A full, exact copy of the listing is needed, with images omitted.

- _GIVEN INFORMATION_
□ □ □ □ □ □ □

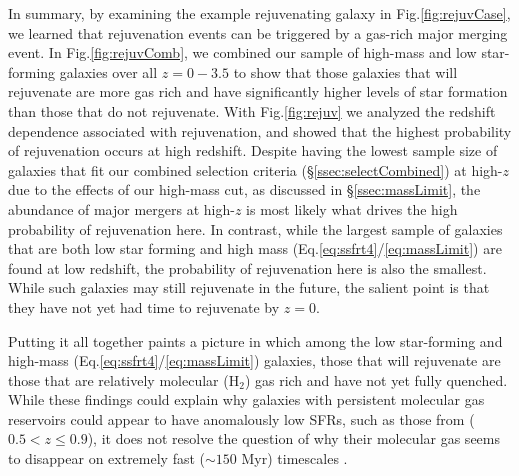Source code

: \documentclass[twocolumn, linenumbers]{aastex631}
\newcommand{\hh}{\text{H}_2}
\newcommand{\eq}{Eq.\hspace{.2em}}
\renewcommand{\fig}{Fig.\hspace{.2em}}
\begin{document}
In summary, by examining the example rejuvenating galaxy in \fig \ref{fig:rejuvCase}, we learned that rejuvenation events can be triggered by a gas-rich major merging event.  In \fig \ref{fig:rejuvComb}, we combined our sample of high-mass and low star-forming galaxies over all $z=0-3.5$ to show that those galaxies that will rejuvenate are more gas rich and have significantly higher levels of star formation than those that do not rejuvenate.  With \fig \ref{fig:rejuv} we analyzed the redshift dependence associated with rejuvenation, and showed that the highest probability of rejuvenation occurs at high redshift.  Despite having the lowest sample size of galaxies that fit our combined selection criteria (\S\ref{ssec:selectCombined}) at high-$z$ due to the effects of our high-mass cut, as discussed in \S\ref{ssec:massLimit}, the abundance of major mergers at high-$z$ is most likely what drives the high probability of rejuvenation here.  In contrast, while the largest sample of galaxies that are both low star forming and high mass (\eq \ref{eq:ssfrt4}/\ref{eq:massLimit}) are found at low redshift, the probability of rejuvenation here is also the smallest. While such galaxies may still rejuvenate in the future, the salient point is that they have not yet had time to rejuvenate by $z=0$.

Putting it all together paints a picture in which among the low star-forming and high-mass (\eq \ref{eq:ssfrt4}/\ref{eq:massLimit}) galaxies, those that will rejuvenate are those that are relatively molecular ($\hh$) gas rich and have not yet fully quenched.  While these findings could explain why galaxies with persistent molecular gas reservoirs could appear to have anomalously low SFRs, such as those from \cite{suessSquiggle} ($0.5<z\leq 0.9$), it does not resolve the question of why their molecular gas seems to disappear on extremely fast ($\sim150$ Myr) timescales \citep{setton2025}.

\end{document}
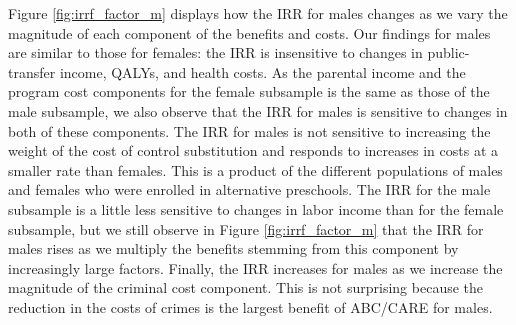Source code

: \noindent Figure \ref{fig:irrf_factor_m} displays how the IRR for males changes as we vary the magnitude
of each component of the benefits and costs. Our findings for males are similar to
those for females: the IRR is insensitive to changes in public-transfer income, QALYs, and health costs. 
As the parental income and the program cost components for the female subsample is 
the same as those of the male subsample, we also observe that the IRR for males 
is sensitive to changes in both of these components. The IRR for males is not sensitive to increasing the weight of the cost of control substitution and responds to increases in costs at a smaller rate than females. 
This is a product of the different populations of males and females who were enrolled in alternative preschools.
The IRR for the male subsample is a little less sensitive to changes in labor income
than for the female subsample, but we still observe in Figure \ref{fig:irrf_factor_m}
that the IRR for males rises as we multiply the benefits stemming from this component by increasingly large factors. 
Finally, the IRR 
increases for males as we increase the magnitude of the criminal cost component. 
This is not surprising because the reduction in the costs of crimes is the largest 
benefit of ABC/CARE for males. 


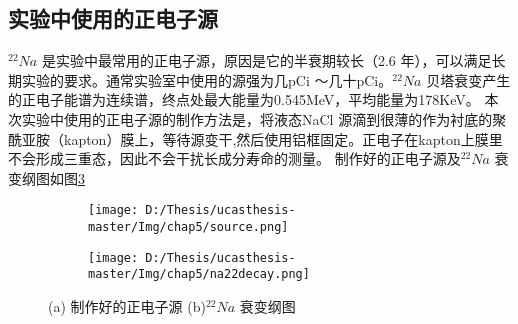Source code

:  \subsection{实验中使用的正电子源}
$^{22}Na$ 是实验中最常用的正电子源，原因是它的半衰期较长（2.6 年），可以满足长期实验的要求。通常实验室中使用的源强为几pCi ～几十pCi。$^{22}Na$ 贝塔衰变产生的正电子能谱为连续谱，终点处最大能量为0.545MeV，平均能量为178KeV。 本次实验中使用的正电子源的制作方法是，将液态NaCl 源滴到很薄的作为衬底的聚酰亚胺（kapton）膜上，等待源变干,然后使用铝框固定。正电子在kapton上膜里不会形成三重态，因此不会干扰长成分寿命的测量\citep{monge1994position}。 制作好的正电子源及$^{22}Na$ 衰变纲图如图\ref{fig:p52}
\begin{figure}[!htbp]
  \centering
  \begin{subfigure}[b]{\MySubFactor\textwidth}
    \texttt{[image: D:/Thesis/ucasthesis-master/Img/chap5/source.png]}
    \caption{}
    \label{fig:p52_1}
  \end{subfigure}%
  \quad\quad\quad\quad\quad\quad%
  \begin{subfigure}[b]{\MySubFactor\textwidth}
    \texttt{[image: D:/Thesis/ucasthesis-master/Img/chap5/na22decay.png]}
    \caption{}
    \label{fig:p52_2}
  \end{subfigure}
  \caption{(a) 制作好的正电子源 (b)$^{22}Na$ 衰变纲图}
  \label{fig:p52}
\end{figure}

□ □ □ □ □ □ □

- _SOLUTION FOR THIS PROBLEM_
Source code

: \documentclass[twocolumn, linenumbers]{aastex631}
\newcommand{\hh}{\text{H}_2}
\newcommand{\eq}{Eq.\hspace{.2em}}
\renewcommand{\fig}{Fig.\hspace{.2em}}
\begin{document}
In summary, by examining the example rejuvenating galaxy in \fig \ref{fig:rejuvCase}, we learned that rejuvenation events can be triggered by a gas-rich major merging event.  In \fig \ref{fig:rejuvComb}, we combined our sample of high-mass and low star-forming galaxies over all $z=0-3.5$ to show that those galaxies that will rejuvenate are more gas rich and have significantly higher levels of star formation than those that do not rejuvenate.  With \fig \ref{fig:rejuv} we analyzed the redshift dependence associated with rejuvenation, and showed that the highest probability of rejuvenation occurs at high redshift.  Despite having the lowest sample size of galaxies that fit our combined selection criteria (\S\ref{ssec:selectCombined}) at high-$z$ due to the effects of our high-mass cut, as discussed in \S\ref{ssec:massLimit}, the abundance of major mergers at high-$z$ is most likely what drives the high probability of rejuvenation here.  In contrast, while the largest sample of galaxies that are both low star forming and high mass (\eq \ref{eq:ssfrt4}/\ref{eq:massLimit}) are found at low redshift, the probability of rejuvenation here is also the smallest. While such galaxies may still rejuvenate in the future, the salient point is that they have not yet had time to rejuvenate by $z=0$.

Putting it all together paints a picture in which among the low star-forming and high-mass (\eq \ref{eq:ssfrt4}/\ref{eq:massLimit}) galaxies, those that will rejuvenate are those that are relatively molecular ($\hh$) gas rich and have not yet fully quenched.  While these findings could explain why galaxies with persistent molecular gas reservoirs could appear to have anomalously low SFRs, such as those from \cite{suessSquiggle} ($0.5<z\leq 0.9$), it does not resolve the question of why their molecular gas seems to disappear on extremely fast ($\sim150$ Myr) timescales \citep{setton2025}.

\end{document}
Source code

: \noindent Figure \ref{fig:irrf_factor_m} displays how the IRR for males changes as we vary the magnitude
of each component of the benefits and costs. Our findings for males are similar to
those for females: the IRR is insensitive to changes in public-transfer income, QALYs, and health costs. 
As the parental income and the program cost components for the female subsample is 
the same as those of the male subsample, we also observe that the IRR for males 
is sensitive to changes in both of these components. The IRR for males is not sensitive to increasing the weight of the cost of control substitution and responds to increases in costs at a smaller rate than females. 
This is a product of the different populations of males and females who were enrolled in alternative preschools.
The IRR for the male subsample is a little less sensitive to changes in labor income
than for the female subsample, but we still observe in Figure \ref{fig:irrf_factor_m}
that the IRR for males rises as we multiply the benefits stemming from this component by increasingly large factors. 
Finally, the IRR 
increases for males as we increase the magnitude of the criminal cost component. 
This is not surprising because the reduction in the costs of crimes is the largest 
benefit of ABC/CARE for males. 


Source code

:  \subsection{实验中使用的正电子源}
$^{22}Na$ 是实验中最常用的正电子源，原因是它的半衰期较长（2.6 年），可以满足长期实验的要求。通常实验室中使用的源强为几pCi ～几十pCi。$^{22}Na$ 贝塔衰变产生的正电子能谱为连续谱，终点处最大能量为0.545MeV，平均能量为178KeV。 本次实验中使用的正电子源的制作方法是，将液态NaCl 源滴到很薄的作为衬底的聚酰亚胺（kapton）膜上，等待源变干,然后使用铝框固定。正电子在kapton上膜里不会形成三重态，因此不会干扰长成分寿命的测量\citep{monge1994position}。 制作好的正电子源及$^{22}Na$ 衰变纲图如图\ref{fig:p52}
\begin{figure}[!htbp]
  \centering
  \begin{subfigure}[b]{\MySubFactor\textwidth}
    \texttt{[image: D:/Thesis/ucasthesis-master/Img/chap5/source.png]}
    \caption{}
    \label{fig:p52_1}
  \end{subfigure}%
  \quad\quad\quad\quad\quad\quad%
  \begin{subfigure}[b]{\MySubFactor\textwidth}
    \texttt{[image: D:/Thesis/ucasthesis-master/Img/chap5/na22decay.png]}
    \caption{}
    \label{fig:p52_2}
  \end{subfigure}
  \caption{(a) 制作好的正电子源 (b)$^{22}Na$ 衰变纲图}
  \label{fig:p52}
\end{figure}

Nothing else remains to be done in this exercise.